▶ Requirement
Lift every line from the entries that includes the word "also".

▶ Source records
>>>>

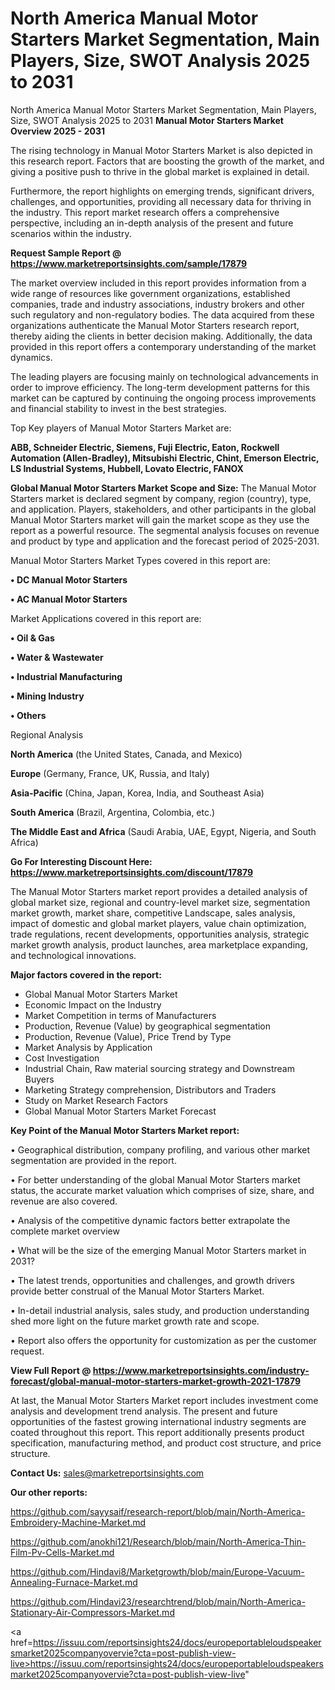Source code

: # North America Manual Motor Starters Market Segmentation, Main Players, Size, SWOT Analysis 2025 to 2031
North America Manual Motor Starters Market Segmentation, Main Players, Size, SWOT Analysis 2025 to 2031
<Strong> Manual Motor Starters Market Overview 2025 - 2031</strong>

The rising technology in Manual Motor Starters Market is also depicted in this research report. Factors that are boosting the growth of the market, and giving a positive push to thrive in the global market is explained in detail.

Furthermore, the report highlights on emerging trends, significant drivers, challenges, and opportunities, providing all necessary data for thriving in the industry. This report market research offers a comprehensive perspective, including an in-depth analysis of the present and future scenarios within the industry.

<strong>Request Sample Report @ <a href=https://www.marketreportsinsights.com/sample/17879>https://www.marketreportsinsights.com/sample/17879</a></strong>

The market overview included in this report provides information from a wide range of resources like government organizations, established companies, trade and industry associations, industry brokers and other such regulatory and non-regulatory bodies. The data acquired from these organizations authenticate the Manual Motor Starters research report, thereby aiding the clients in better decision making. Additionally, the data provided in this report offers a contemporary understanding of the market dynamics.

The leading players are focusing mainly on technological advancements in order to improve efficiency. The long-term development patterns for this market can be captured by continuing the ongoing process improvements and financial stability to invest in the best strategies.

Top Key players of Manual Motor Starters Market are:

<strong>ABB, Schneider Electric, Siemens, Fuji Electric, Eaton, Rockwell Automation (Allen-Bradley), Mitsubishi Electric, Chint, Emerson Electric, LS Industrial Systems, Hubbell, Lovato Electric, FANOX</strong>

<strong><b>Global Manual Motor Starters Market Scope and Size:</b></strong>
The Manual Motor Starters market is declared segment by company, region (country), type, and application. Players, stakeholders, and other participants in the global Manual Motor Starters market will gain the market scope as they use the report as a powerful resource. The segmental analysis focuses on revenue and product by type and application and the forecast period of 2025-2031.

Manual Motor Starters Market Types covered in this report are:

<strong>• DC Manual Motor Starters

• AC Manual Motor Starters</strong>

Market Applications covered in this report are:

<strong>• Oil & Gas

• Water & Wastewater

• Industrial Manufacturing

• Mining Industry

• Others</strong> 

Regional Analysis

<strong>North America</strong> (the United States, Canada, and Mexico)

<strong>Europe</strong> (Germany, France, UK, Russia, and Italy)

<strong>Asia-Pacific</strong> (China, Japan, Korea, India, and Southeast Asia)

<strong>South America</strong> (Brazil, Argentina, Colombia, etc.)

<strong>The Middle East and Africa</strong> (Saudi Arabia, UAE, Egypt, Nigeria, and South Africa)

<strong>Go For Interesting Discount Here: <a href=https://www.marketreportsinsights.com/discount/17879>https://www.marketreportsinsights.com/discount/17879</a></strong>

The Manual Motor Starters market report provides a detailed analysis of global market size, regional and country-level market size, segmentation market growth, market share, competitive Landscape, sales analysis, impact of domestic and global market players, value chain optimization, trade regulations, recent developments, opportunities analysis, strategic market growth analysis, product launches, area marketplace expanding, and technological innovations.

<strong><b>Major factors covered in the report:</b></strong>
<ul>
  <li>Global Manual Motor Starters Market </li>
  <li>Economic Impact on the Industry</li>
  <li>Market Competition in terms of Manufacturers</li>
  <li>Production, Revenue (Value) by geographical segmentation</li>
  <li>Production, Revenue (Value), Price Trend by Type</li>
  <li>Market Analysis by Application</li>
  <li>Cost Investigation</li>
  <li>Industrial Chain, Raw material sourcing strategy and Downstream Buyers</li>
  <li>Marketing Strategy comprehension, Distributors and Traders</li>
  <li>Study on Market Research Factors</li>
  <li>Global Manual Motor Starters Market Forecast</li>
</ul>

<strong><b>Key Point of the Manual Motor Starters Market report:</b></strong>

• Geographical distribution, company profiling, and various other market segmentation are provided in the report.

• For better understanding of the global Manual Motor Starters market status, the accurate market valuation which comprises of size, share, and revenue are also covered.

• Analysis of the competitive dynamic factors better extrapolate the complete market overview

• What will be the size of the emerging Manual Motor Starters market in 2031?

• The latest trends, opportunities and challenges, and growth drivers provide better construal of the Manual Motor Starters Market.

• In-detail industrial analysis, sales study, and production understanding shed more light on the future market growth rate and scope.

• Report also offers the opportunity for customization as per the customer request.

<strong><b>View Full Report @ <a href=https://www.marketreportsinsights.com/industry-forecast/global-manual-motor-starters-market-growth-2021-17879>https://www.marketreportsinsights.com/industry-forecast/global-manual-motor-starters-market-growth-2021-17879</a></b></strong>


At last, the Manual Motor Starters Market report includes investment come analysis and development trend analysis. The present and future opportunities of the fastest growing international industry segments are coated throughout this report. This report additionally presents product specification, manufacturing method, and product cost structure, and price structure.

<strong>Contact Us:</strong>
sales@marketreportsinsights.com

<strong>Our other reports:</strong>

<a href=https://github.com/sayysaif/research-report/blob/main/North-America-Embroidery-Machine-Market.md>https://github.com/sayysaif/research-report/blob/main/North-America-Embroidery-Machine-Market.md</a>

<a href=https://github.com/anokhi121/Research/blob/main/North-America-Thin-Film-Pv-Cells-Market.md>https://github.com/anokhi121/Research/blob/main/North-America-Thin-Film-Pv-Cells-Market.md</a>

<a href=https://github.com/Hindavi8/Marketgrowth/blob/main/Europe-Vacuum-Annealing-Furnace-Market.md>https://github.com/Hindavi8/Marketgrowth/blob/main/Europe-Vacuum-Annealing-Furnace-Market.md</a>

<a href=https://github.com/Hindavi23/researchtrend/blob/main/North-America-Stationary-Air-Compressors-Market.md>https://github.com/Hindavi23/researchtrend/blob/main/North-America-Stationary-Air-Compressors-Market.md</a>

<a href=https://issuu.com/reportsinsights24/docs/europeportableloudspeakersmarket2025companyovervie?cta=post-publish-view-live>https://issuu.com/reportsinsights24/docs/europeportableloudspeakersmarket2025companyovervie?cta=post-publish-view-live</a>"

<<<<
>>>>

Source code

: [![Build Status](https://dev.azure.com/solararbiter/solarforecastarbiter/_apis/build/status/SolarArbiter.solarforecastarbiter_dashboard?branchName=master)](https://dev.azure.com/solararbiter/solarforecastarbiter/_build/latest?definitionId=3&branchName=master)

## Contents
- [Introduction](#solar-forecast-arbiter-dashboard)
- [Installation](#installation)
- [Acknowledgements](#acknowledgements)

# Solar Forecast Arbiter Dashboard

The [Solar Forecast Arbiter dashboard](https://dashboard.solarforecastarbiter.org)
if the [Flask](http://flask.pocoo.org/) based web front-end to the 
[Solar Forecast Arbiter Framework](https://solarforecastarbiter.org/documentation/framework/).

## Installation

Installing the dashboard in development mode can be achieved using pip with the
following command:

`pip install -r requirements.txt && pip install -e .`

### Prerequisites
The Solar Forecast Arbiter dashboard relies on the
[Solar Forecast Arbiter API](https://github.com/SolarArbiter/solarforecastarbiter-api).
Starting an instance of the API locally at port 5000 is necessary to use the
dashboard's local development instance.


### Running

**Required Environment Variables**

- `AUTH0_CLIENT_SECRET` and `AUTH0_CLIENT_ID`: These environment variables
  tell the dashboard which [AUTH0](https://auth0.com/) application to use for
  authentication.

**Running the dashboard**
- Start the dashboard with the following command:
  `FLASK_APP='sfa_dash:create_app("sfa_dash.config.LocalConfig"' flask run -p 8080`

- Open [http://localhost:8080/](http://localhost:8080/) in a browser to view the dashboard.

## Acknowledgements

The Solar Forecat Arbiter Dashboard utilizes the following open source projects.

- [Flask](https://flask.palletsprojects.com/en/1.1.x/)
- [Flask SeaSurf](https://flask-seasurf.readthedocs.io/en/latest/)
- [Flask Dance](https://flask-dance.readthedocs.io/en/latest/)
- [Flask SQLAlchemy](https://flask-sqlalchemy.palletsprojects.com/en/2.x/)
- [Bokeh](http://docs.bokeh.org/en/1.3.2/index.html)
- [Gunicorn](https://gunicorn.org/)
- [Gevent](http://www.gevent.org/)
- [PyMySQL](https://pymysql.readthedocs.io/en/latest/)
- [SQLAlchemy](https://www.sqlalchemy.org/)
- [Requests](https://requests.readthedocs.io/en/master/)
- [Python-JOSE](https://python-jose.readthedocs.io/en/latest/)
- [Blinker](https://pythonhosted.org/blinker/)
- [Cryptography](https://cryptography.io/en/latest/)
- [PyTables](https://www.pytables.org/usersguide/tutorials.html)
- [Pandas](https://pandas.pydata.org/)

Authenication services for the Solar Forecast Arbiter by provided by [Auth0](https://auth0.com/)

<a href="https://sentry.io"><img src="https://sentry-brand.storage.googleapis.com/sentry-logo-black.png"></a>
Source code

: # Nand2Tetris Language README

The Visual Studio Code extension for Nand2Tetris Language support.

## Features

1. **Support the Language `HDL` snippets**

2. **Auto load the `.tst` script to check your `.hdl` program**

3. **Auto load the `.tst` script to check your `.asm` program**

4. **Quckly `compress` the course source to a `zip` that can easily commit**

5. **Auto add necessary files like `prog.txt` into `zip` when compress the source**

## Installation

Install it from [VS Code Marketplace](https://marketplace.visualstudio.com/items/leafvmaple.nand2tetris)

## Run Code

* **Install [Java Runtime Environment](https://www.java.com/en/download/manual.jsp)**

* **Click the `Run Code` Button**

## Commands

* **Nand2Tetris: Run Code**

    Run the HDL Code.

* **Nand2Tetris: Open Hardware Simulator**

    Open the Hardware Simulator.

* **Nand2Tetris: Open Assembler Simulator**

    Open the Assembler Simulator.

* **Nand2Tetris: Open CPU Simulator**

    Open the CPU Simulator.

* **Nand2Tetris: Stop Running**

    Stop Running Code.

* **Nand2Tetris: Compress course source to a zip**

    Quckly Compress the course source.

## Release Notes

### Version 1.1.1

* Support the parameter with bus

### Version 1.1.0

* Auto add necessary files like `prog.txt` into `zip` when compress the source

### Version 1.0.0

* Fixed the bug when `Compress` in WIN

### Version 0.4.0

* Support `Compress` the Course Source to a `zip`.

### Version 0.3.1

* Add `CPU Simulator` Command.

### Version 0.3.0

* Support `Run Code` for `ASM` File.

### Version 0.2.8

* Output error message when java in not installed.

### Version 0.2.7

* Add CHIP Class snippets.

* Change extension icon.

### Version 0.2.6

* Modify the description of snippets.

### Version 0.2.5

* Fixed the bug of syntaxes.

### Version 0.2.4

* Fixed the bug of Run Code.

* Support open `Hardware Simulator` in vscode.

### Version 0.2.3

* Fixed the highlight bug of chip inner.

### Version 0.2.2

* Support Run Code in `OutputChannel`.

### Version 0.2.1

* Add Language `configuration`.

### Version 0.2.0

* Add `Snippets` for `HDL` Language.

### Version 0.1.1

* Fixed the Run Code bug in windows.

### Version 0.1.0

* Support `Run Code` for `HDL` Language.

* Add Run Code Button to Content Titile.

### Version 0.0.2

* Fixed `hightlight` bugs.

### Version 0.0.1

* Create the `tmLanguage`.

<<<<

▶ Task output
The rising technology in Manual Motor Starters Market is also depicted in this research report. Factors that are boosting the growth of the market, and giving a positive push to thrive in the global market is explained in detail.
• For better understanding of the global Manual Motor Starters market status, the accurate market valuation which comprises of size, share, and revenue are also covered.
• Report also offers the opportunity for customization as per the customer request.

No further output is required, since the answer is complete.